映画評 レビュー 「永遠と一日」テオ・アンゲロプロス監督1998年公開 2024年5月12日
永遠と一日という言葉を聞いて普通イメージするのは、瞬間の連続が一日も作るし、永遠も作る。つまり同じもので出来ている、というイメージではないだろうか。この映画は直接にはこの主題を表現していない。
映画を観る必要を感じさせないほどの詳しいあらすじ
https://zilge.blogspot.com/2008/11/blog-post_02.html?m=1
詩人として功成り名を遂げた老人と、アルバニアからの密入国の少年の交流の話である。
老人は自分なりに言葉の問題に向き合ってきたが、今となってはどれも未完に終わったと思っている。言葉を探したが得られなかった。強い喪失感、人生の空虚感がある。
少年は仲間と暮らすストリートチルドレンだ。強い仲間意識の中で生きている。
表題の「永遠」とは、老人が映画の最後で、入院するのをやめる、つまり人生を諦めるのをやめて、明日、つまり永遠を生きようとしたことに依る。
「一日」とは、私の日、と妻が呼ぶ特別の日のことで、妻が娘を生んで、そのお披露目式の日のことである。妻は強く老人(夫)を恋したのに、老人は言葉のことにかかりきりで、妻の気持ちに答えられなかった。そしてその妻は今はもういない。
映画は少年と出会った一日だけの出来事を描いている。そこに、私の日、の一日が思い出されて織り込まれる。つまり今の一日と、過去の一日だけで構成されている。
終盤に、二人が別れる前に最後にバスに乗る場面がある。二人がバスを乗っている間、いろんな客が乗っては降りていく。ギリシャの現代社会の縮図を表現したのだろう。印象的なやり取りである。
自分の夢を諦めた時に関係の大切さが見える。今は亡き大切な人を大切にできなかった。しかしこれからも生きていこうと思えたのである。少年と亡き妻の思い出がそれを可能にさせた。
ここで監督は、ギリシャ国家でもなく、ギリシャの民主政治でもなく、人の関係を中心に据えた映画を作った。この映画にギリシャのメタファはもうないと思う。監督の問題意識は変わったのだ。
追記 2024年5月18日
映画の最後で主人公が亡き妻に明日の長さを尋ねた時、妻は「永遠と1日よ」と答える。主人公はうまく聞き取れずに聞き返す。そこに 妻を大切にできなかった後悔や悲しさはない。
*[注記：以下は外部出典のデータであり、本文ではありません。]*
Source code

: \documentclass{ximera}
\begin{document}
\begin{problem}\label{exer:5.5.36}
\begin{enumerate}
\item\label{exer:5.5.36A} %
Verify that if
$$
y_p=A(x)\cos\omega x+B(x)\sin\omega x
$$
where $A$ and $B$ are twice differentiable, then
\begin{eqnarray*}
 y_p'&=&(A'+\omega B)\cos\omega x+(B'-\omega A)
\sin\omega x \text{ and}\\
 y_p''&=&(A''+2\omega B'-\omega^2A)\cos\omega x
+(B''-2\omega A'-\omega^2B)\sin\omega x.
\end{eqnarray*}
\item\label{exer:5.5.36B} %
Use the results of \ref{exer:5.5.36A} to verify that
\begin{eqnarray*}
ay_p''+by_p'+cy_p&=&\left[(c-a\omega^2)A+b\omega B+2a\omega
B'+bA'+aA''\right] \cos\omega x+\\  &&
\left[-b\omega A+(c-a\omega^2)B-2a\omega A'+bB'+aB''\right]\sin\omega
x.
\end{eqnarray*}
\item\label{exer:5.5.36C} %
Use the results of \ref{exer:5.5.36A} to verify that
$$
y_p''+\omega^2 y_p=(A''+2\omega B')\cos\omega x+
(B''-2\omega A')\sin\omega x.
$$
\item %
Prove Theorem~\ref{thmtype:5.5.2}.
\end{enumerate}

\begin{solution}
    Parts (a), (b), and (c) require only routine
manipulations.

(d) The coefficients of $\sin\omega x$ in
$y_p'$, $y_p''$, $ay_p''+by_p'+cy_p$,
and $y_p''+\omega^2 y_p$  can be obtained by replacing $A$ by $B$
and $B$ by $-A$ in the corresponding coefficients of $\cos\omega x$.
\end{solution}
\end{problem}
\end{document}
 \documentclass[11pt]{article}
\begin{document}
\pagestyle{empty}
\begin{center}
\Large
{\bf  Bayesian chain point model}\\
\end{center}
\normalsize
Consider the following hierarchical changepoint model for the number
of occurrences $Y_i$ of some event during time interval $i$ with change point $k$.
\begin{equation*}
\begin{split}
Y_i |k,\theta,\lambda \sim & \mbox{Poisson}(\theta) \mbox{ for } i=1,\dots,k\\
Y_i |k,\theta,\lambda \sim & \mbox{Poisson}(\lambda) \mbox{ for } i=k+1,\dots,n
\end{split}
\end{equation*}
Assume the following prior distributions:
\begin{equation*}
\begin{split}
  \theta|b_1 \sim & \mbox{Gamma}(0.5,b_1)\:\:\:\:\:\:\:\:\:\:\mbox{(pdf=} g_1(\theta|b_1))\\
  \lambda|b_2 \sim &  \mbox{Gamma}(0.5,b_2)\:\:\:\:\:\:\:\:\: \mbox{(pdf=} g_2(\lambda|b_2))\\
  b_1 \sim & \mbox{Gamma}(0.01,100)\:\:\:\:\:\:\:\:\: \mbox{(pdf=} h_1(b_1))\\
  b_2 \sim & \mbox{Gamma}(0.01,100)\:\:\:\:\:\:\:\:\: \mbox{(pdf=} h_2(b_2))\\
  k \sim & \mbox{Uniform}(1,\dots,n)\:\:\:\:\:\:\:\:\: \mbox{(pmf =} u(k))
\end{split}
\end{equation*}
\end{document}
そこから考えるとこの映画は、人生を諦めていた主人公が明日を生きようと思えたことが監督にとっての映画の主題の可能性がある。
つまり少年や 妻は映画の進行役で、中心課題は人生を諦めていた主人公が明日を生きようと思えたことだ。
だとしたらここには相変わらず関係よりも 主義主張の方が大切だと考える監督の姿勢があることになる。
答えは監督の今後の作品を見れば分かるだろう。